However, a scientist in Ohio recently claimed to have discovered concrete, photographic proof of Mars bugs, suggesting that the red planet is not only hosting life but is positively crawling with it.
After millennia of stargazing, speculating and theorizing about the possibility of extraterrestrial life, the existence of a photograph of alien bugs – within our very own solar, system, no less – may seem too good to be true. Unfortunately, most scientists agree, and the ‘insects on Mars’ theory has been widely ridiculed by both the scientific community and the general public.
But where did the idea of insects on Mars come from in the first place, and is there any chance that it could be anything more than just wishful thinking?
Who is the ‘Mars bugs’ scientist, and what did he find?

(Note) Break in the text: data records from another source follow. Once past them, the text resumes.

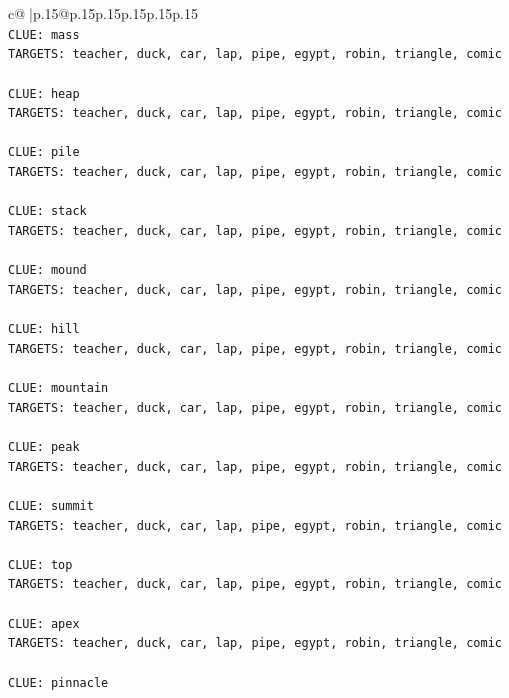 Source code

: \documentclass{article}
\begin{document}
{\begin{supertabular}{c@{$\;$}|p{.15\linewidth}@{}p{.15\linewidth}p{.15\linewidth}p{.15\linewidth}p{.15\linewidth}p{.15\linewidth}}
{{{\\ 
\texttt{CLUE: mass} \\
\texttt{TARGETS: teacher, duck, car, lap, pipe, egypt, robin, triangle, comic} \\
\\ 
\texttt{CLUE: heap} \\
\texttt{TARGETS: teacher, duck, car, lap, pipe, egypt, robin, triangle, comic} \\
\\ 
\texttt{CLUE: pile} \\
\texttt{TARGETS: teacher, duck, car, lap, pipe, egypt, robin, triangle, comic} \\
\\ 
\texttt{CLUE: stack} \\
\texttt{TARGETS: teacher, duck, car, lap, pipe, egypt, robin, triangle, comic} \\
\\ 
\texttt{CLUE: mound} \\
\texttt{TARGETS: teacher, duck, car, lap, pipe, egypt, robin, triangle, comic} \\
\\ 
\texttt{CLUE: hill} \\
\texttt{TARGETS: teacher, duck, car, lap, pipe, egypt, robin, triangle, comic} \\
\\ 
\texttt{CLUE: mountain} \\
\texttt{TARGETS: teacher, duck, car, lap, pipe, egypt, robin, triangle, comic} \\
\\ 
\texttt{CLUE: peak} \\
\texttt{TARGETS: teacher, duck, car, lap, pipe, egypt, robin, triangle, comic} \\
\\ 
\texttt{CLUE: summit} \\
\texttt{TARGETS: teacher, duck, car, lap, pipe, egypt, robin, triangle, comic} \\
\\ 
\texttt{CLUE: top} \\
\texttt{TARGETS: teacher, duck, car, lap, pipe, egypt, robin, triangle, comic} \\
\\ 
\texttt{CLUE: apex} \\
\texttt{TARGETS: teacher, duck, car, lap, pipe, egypt, robin, triangle, comic} \\
\\ 
\texttt{CLUE: pinnacle} \\
}}}
\end{supertabular}}
\end{document}
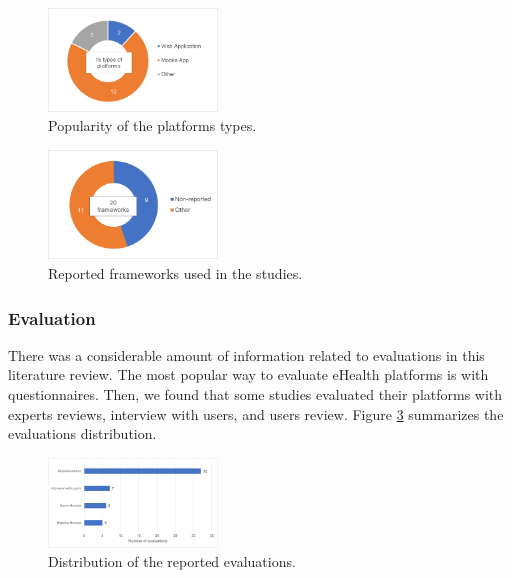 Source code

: \documentclass[conference]{IEEEtran}
\begin{document}
\begin{figure}[h]
    \centering
    \includegraphics[width=0.40\textwidth]{charts/platform_types.png}
    \caption{Popularity of the platforms types.}
    \label{fig:platform_types}
\end{figure}


\begin{figure}[h]
    \centering
    \includegraphics[width=0.40\textwidth]{charts/frameworks.png}
    \caption{Reported frameworks used in the studies.}
    \label{fig:frameworks}
\end{figure}

\subsubsection{Evaluation}

There was a considerable amount of information related to evaluations in this literature review. The most popular way to evaluate eHealth platforms is with questionnaires. Then, we found that some studies evaluated their platforms with experts reviews, interview with users, and users review. Figure \ref{fig:evaluations} summarizes the evaluations distribution.

\begin{figure}[h]
    \centering
    \includegraphics[width=0.40\textwidth]{charts/evaluations.png}
    \caption{Distribution of the reported evaluations.}
    \label{fig:evaluations}
\end{figure}
\end{document}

The man who claims to have photographed life on Mars is Professor William Romoser, an entomologist (bug expert) at Ohio University. Romoser has spent years studying publicly available photographs taken by Mars rovers and, in the process, believes he has spotted a number of insect-like critters hiding among the rocks.
His findings were presented at the Entomological Society of America annual meeting in St. Louis 2019, in a poster detailing the alleged appearance of specialized insect structures in the photos. These structures (including antennae, legs, and segmented body parts) indicate (according to Romoser) ‘fossilized and living creatures’ on the surface of Mars.
It already seems a little farfetched, but when Romoser goes on to talk about the ‘reptile-like’ creatures he can also see in the pictures you start to wonder if the whole thing is a bizarre hoax.
The thing is, the subjects in the photos look a hell of a lot like plain old rocks, as most people who have seen them agree. Romoser’s argument is that you need to study the photos carefully to see the supposed space creatures, but Ohio University has since removed the press release detailing Romoser’s findings.
A possible explanation…
Prof. Romoser is clearly a highly intelligent and accomplished individual, yet his claim to see Mars bees in among the rocks is (to anyone who has actually seen the images) baffling. His additional assertion that he can also see space snakes tips things into the realm of a Rick and Mort-esque fantasy, so what’s the deal – does he really believe what he says, or is he simply winding everyone up?
One possible explanation is that Romoser is experiencing a phenomenon known as pareidolia, which describes the tendency to incorrectly perceive one object as another.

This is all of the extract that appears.